Saved entries
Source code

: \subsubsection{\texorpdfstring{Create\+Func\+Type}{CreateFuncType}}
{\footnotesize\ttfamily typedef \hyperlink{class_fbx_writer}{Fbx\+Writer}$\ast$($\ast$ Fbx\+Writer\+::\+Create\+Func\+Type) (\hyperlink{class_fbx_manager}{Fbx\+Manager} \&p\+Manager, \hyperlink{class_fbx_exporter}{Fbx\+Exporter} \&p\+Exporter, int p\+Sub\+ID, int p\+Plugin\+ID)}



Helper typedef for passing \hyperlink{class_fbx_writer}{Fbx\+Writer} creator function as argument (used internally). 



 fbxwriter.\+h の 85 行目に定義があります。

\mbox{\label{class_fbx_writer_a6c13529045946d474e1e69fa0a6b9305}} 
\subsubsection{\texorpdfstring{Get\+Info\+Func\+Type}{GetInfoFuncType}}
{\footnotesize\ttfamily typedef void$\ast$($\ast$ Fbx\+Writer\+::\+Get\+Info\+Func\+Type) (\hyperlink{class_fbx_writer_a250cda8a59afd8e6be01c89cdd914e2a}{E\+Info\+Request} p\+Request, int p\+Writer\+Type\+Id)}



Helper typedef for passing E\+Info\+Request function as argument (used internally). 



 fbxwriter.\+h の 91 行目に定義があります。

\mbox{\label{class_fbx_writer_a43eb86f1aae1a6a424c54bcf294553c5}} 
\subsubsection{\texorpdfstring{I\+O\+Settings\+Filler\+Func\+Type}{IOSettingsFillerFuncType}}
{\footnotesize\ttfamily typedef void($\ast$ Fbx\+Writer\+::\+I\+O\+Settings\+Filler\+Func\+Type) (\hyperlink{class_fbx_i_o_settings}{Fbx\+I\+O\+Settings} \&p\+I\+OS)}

Assignment
Search the entries for "label" and show every line that has it.

Response area
\mbox{\label{class_fbx_writer_a6c13529045946d474e1e69fa0a6b9305}} 
\mbox{\label{class_fbx_writer_a43eb86f1aae1a6a424c54bcf294553c5}} 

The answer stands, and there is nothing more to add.